Japan's foreign reserves are in decline as the country is trying to support the Yen by dumping the US dollars in the market. As a result, its foreign reserves of Japan have reached $1.19 trillion, as around $43.5 billion were spent to support Yen. This data was shared by the Ministry of Finance from Japan.
Overall, this is the 2nd consecutive month in which Japan's foreign reserves are in decline. In September, around $54 billion were removed from the reserves in an attempt to support Yen. According to experts, such a market intervention was not seen since 1998, which shows the severity of the situation.
Just this year, Yen has almost 27% of its value due to the aggressive rate hikes from the Fed, which is making the USD stronger. In general, high-interest rates can attract foreign investors to a currency, thus making it stronger.
In the USA, multiple successive rate hikes have been done by the Fed to combat inflation. On the other hand, the interest rates set by the Bank of Japan are still at -0.1% (negative).
However, this has not stopped Japan from trying to prop up the Yen against the USD and other currencies. Besides market interventions, Tokyo is also attempting to control import costs which can also make the Yen weaker.
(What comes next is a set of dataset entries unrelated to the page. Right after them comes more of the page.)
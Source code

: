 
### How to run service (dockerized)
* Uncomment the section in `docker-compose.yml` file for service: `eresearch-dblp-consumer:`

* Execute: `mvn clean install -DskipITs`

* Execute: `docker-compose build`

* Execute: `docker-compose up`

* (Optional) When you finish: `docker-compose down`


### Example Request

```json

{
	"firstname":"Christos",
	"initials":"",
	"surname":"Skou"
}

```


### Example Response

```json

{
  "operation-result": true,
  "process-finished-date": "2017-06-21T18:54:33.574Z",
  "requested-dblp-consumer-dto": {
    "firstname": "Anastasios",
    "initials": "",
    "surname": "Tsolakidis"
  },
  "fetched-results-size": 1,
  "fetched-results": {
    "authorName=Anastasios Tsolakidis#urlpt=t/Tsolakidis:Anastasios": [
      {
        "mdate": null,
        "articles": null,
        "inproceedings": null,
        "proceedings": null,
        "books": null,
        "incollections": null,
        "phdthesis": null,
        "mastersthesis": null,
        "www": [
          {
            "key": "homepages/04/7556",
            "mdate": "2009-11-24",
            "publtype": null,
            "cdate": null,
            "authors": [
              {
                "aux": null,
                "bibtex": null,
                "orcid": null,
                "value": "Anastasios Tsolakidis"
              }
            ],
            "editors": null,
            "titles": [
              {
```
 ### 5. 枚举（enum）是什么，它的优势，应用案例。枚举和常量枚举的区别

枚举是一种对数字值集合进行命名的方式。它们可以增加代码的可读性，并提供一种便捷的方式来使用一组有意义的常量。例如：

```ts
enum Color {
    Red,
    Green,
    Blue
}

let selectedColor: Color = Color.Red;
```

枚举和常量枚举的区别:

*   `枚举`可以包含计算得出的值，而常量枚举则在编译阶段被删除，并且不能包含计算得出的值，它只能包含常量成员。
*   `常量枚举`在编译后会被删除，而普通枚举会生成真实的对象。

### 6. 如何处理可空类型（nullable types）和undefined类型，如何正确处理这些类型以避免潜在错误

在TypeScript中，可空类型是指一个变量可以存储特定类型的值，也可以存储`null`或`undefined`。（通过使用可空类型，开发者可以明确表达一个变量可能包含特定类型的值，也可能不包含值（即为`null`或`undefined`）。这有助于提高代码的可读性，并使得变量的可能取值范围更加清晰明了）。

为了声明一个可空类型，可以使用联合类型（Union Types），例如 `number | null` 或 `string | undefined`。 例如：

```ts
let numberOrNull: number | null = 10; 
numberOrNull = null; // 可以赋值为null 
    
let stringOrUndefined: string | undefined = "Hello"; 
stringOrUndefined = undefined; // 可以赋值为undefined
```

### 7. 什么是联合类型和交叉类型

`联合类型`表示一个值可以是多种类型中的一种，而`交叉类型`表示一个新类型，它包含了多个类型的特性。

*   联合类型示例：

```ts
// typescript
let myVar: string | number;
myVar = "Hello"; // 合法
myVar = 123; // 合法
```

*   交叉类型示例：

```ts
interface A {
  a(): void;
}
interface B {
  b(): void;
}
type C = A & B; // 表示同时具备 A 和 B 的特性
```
As for how successful Japan was in making the Yen stronger, it seems that the results are not so impressive. Right now, the rate of USD/JPY is around 146.22, which is a lot higher than the rate seen during the Trump era.
This leads us to another question of how far the Bank of Japan can go to support the Yen. At the end of the day, the country will have to deplete its USD reserves to support the Yen. However, this move could help the country control inflation as well, so that's a plus side to this whole ordeal too!